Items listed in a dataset
-----

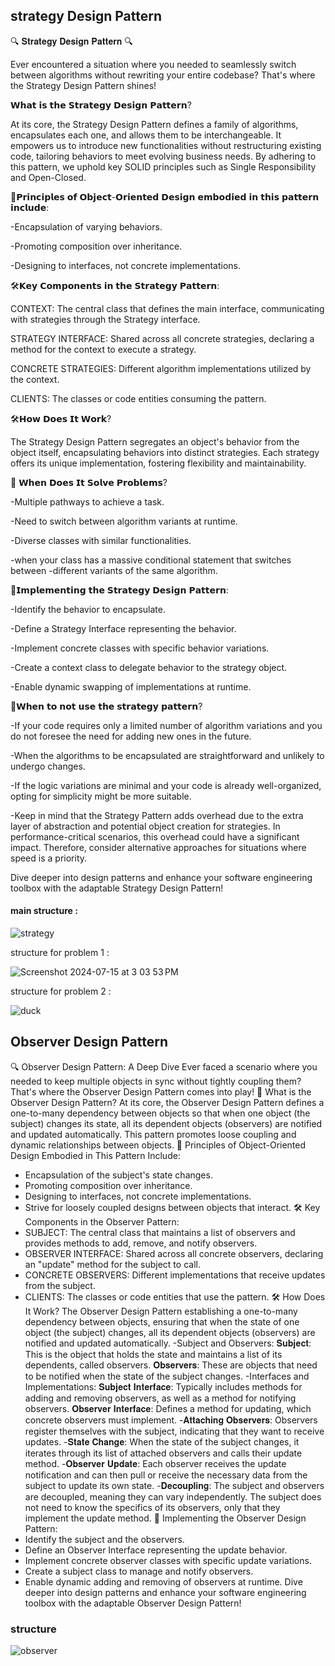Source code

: ## strategy Design Pattern
🔍 𝐒𝐭𝐫𝐚𝐭𝐞𝐠𝐲 𝐃𝐞𝐬𝐢𝐠𝐧 𝐏𝐚𝐭𝐭𝐞𝐫𝐧 🔍

Ever encountered a situation where you needed to seamlessly switch between algorithms without rewriting your entire codebase? That's where the Strategy Design Pattern shines!

𝗪𝗵𝗮𝘁 𝗶𝘀 𝘁𝗵𝗲 𝗦𝘁𝗿𝗮𝘁𝗲𝗴𝘆 𝗗𝗲𝘀𝗶𝗴𝗻 𝗣𝗮𝘁𝘁𝗲𝗿𝗻?

At its core, the Strategy Design Pattern defines a family of algorithms, encapsulates each one, and allows them to be interchangeable. It empowers us to introduce new functionalities without restructuring existing code, tailoring behaviors to meet evolving business needs. By adhering to this pattern, we uphold key SOLID principles such as Single Responsibility and Open-Closed.

🌟𝗣𝗿𝗶𝗻𝗰𝗶𝗽𝗹𝗲𝘀 𝗼𝗳 𝗢𝗯𝗷𝗲𝗰𝘁-𝗢𝗿𝗶𝗲𝗻𝘁𝗲𝗱 𝗗𝗲𝘀𝗶𝗴𝗻 𝗲𝗺𝗯𝗼𝗱𝗶𝗲𝗱 𝗶𝗻 𝘁𝗵𝗶𝘀 𝗽𝗮𝘁𝘁𝗲𝗿𝗻 𝗶𝗻𝗰𝗹𝘂𝗱𝗲:

-Encapsulation of varying behaviors.

-Promoting composition over inheritance.

-Designing to interfaces, not concrete implementations.

🛠️𝗞𝗲𝘆 𝗖𝗼𝗺𝗽𝗼𝗻𝗲𝗻𝘁𝘀 𝗶𝗻 𝘁𝗵𝗲 𝗦𝘁𝗿𝗮𝘁𝗲𝗴𝘆 𝗣𝗮𝘁𝘁𝗲𝗿𝗻:

CONTEXT: The central class that defines the main interface, communicating with strategies through the Strategy interface.

STRATEGY INTERFACE: Shared across all concrete strategies, declaring a method for the context to execute a strategy.

CONCRETE STRATEGIES: Different algorithm implementations utilized by the context.

CLIENTS: The classes or code entities consuming the pattern.

🛠️𝗛𝗼𝘄 𝗗𝗼𝗲𝘀 𝗜𝘁 𝗪𝗼𝗿𝗸?

The Strategy Design Pattern segregates an object's behavior from the object itself, encapsulating behaviors into distinct strategies. Each strategy offers its unique implementation, fostering flexibility and maintainability.

🎯 𝗪𝗵𝗲𝗻 𝗗𝗼𝗲𝘀 𝗜𝘁 𝗦𝗼𝗹𝘃𝗲 𝗣𝗿𝗼𝗯𝗹𝗲𝗺𝘀?

-Multiple pathways to achieve a task.

-Need to switch between algorithm variants at runtime.

-Diverse classes with similar functionalities.

-when your class has a massive conditional statement that switches between -different variants of the same algorithm.

🌿𝗜𝗺𝗽𝗹𝗲𝗺𝗲𝗻𝘁𝗶𝗻𝗴 𝘁𝗵𝗲 𝗦𝘁𝗿𝗮𝘁𝗲𝗴𝘆 𝗗𝗲𝘀𝗶𝗴𝗻 𝗣𝗮𝘁𝘁𝗲𝗿𝗻:

-Identify the behavior to encapsulate.

-Define a Strategy Interface representing the behavior.

-Implement concrete classes with specific behavior variations.

-Create a context class to delegate behavior to the strategy object.

-Enable dynamic swapping of implementations at runtime.

🚫𝗪𝗵𝗲𝗻 𝘁𝗼 𝗻𝗼𝘁 𝘂𝘀𝗲 𝘁𝗵𝗲 𝘀𝘁𝗿𝗮𝘁𝗲𝗴𝘆 𝗽𝗮𝘁𝘁𝗲𝗿𝗻?

-If your code requires only a limited number of algorithm variations and you do not foresee the need for adding new ones in the future.

-When the algorithms to be encapsulated are straightforward and unlikely to undergo changes.

-If the logic variations are minimal and your code is already well-organized, opting for simplicity might be more suitable.

-Keep in mind that the Strategy Pattern adds overhead due to the extra layer of abstraction and potential object creation for strategies. In performance-critical scenarios, this overhead could have a significant impact. Therefore, consider alternative approaches for situations where speed is a priority.

Dive deeper into design patterns and enhance your software engineering toolbox with the adaptable Strategy Design Pattern!

#### main structure : 

![strategy](https://github.com/user-attachments/assets/3075d39e-2f63-4707-86c4-dee751941880)


structure for problem 1 :

![Screenshot 2024-07-15 at 3 03 53 PM](https://github.com/user-attachments/assets/596af59b-e300-4550-81dd-a3ab5f3951ad)

structure for problem 2 :

![duck](https://github.com/user-attachments/assets/a71e5d20-376b-448a-92e8-eaafba756305)




## Observer Design Pattern
🔍 Observer Design Pattern: A Deep Dive
Ever faced a scenario where you needed to keep multiple objects in sync without tightly coupling them? That's where the Observer Design Pattern comes into play!
👀 What is the Observer Design Pattern? At its core, the Observer Design Pattern defines a one-to-many dependency between objects so that when one object (the subject) changes its state, all its dependent objects (observers) are notified and updated automatically. This pattern promotes loose coupling and dynamic relationships between objects.
🌟 Principles of Object-Oriented Design Embodied in This Pattern Include:
* Encapsulation of the subject's state changes.
* Promoting composition over inheritance.
* Designing to interfaces, not concrete implementations.
* Strive for loosely coupled designs between objects that interact.
🛠️ Key Components in the Observer Pattern:
* SUBJECT: The central class that maintains a list of observers and provides methods to add, remove, and notify observers.
* OBSERVER INTERFACE: Shared across all concrete observers, declaring an "update" method for the subject to call.
* CONCRETE OBSERVERS: Different implementations that receive updates from the subject.
* CLIENTS: The classes or code entities that use the pattern.
🛠️ How Does It Work? The Observer Design Pattern establishing a one-to-many dependency between objects, ensuring that when the state of one object (the subject) changes, all its dependent objects (observers) are notified and updated automatically.
-Subject and Observers:
   𝐒𝐮𝐛𝐣𝐞𝐜𝐭: This is the object that holds the state and maintains a list of its dependents, called observers.
   𝐎𝐛𝐬𝐞𝐫𝐯𝐞𝐫𝐬: These are objects that need to be notified when the state of the subject changes.
-Interfaces and Implementations:
   𝐒𝐮𝐛𝐣𝐞𝐜𝐭 𝐈𝐧𝐭𝐞𝐫𝐟𝐚𝐜𝐞: Typically includes methods for adding and removing observers, as well as a method for notifying observers.
   𝐎𝐛𝐬𝐞𝐫𝐯𝐞𝐫 𝐈𝐧𝐭𝐞𝐫𝐟𝐚𝐜𝐞: Defines a method for updating, which concrete observers must implement.
-𝐀𝐭𝐭𝐚𝐜𝐡𝐢𝐧𝐠 𝐎𝐛𝐬𝐞𝐫𝐯𝐞𝐫𝐬: Observers register themselves with the subject, indicating that they want to receive updates.
-𝐒𝐭𝐚𝐭𝐞 𝐂𝐡𝐚𝐧𝐠𝐞: When the state of the subject changes, it iterates through its list of attached observers and calls their update method.
-𝐎𝐛𝐬𝐞𝐫𝐯𝐞𝐫 𝐔𝐩𝐝𝐚𝐭𝐞: Each observer receives the update notification and can then pull or receive the necessary data from the subject to update its own state.
-𝐃𝐞𝐜𝐨𝐮𝐩𝐥𝐢𝐧𝐠: The subject and observers are decoupled, meaning they can vary independently. The subject does not need to know the specifics of its observers, only that they implement the update method.
🌿 Implementing the Observer Design Pattern:
* Identify the subject and the observers.
* Define an Observer Interface representing the update behavior.
* Implement concrete observer classes with specific update variations.
* Create a subject class to manage and notify observers.
* Enable dynamic adding and removing of observers at runtime.
Dive deeper into design patterns and enhance your software engineering toolbox with the adaptable Observer Design Pattern!

### structure

![observer](https://github.com/user-attachments/assets/f2777817-50d3-4920-b871-9a0a4fd3056b)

-----

Task objective: Say how many lines of the records include the string "classes"; the number alone is enough.

Reply to the exercise: 5